Your objective> In the listing below, find each line containing "being" and report it.
━━━━━━
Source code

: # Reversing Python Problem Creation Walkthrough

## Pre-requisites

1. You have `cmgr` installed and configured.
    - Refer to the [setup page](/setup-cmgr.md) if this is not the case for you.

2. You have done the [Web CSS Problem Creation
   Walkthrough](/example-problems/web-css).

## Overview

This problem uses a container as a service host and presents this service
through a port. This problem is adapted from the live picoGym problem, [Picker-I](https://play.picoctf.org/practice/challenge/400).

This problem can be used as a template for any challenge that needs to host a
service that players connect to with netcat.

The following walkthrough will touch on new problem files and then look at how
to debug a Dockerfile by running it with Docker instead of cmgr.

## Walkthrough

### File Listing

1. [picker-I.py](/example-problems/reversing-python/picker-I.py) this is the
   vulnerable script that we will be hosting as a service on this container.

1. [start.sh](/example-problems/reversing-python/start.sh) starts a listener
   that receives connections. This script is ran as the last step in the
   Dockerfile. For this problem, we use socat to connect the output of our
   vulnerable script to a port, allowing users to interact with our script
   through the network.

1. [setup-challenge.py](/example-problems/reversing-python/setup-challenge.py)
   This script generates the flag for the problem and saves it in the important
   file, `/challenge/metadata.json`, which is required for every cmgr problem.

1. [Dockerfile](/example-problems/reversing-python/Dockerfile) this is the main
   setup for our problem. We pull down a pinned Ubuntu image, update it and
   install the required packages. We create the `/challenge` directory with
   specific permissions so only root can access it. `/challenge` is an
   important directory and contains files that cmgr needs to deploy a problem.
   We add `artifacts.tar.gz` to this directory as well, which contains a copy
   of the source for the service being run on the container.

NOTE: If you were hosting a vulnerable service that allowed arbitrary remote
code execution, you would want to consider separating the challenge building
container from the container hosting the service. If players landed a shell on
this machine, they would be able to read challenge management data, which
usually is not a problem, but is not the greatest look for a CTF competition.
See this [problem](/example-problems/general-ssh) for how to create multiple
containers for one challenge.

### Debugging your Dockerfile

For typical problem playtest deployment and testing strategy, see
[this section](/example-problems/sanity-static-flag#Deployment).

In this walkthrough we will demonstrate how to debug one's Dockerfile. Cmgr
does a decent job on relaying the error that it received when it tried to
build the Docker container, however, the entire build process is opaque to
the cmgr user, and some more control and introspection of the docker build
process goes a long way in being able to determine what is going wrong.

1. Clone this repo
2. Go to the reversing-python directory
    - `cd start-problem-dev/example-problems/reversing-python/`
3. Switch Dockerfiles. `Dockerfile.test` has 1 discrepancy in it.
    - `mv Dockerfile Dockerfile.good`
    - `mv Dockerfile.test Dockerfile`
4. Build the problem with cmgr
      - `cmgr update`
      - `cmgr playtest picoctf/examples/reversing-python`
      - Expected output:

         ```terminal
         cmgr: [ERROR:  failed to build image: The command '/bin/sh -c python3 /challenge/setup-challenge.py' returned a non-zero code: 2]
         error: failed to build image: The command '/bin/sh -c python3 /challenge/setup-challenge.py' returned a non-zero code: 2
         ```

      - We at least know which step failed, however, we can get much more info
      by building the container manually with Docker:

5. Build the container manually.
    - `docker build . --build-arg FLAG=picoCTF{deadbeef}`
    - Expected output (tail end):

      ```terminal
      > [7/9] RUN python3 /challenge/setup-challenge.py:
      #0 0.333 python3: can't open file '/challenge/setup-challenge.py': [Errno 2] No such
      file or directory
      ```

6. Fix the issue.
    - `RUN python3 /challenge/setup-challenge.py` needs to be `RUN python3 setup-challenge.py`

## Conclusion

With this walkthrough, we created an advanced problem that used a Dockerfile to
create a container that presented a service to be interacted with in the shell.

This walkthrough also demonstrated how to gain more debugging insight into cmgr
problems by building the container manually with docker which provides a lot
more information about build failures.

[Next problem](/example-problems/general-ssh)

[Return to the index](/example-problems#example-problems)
━━━━━━
Exercise answer>
   of the source for the service being run on the container.
process goes a long way in being able to determine what is going wrong.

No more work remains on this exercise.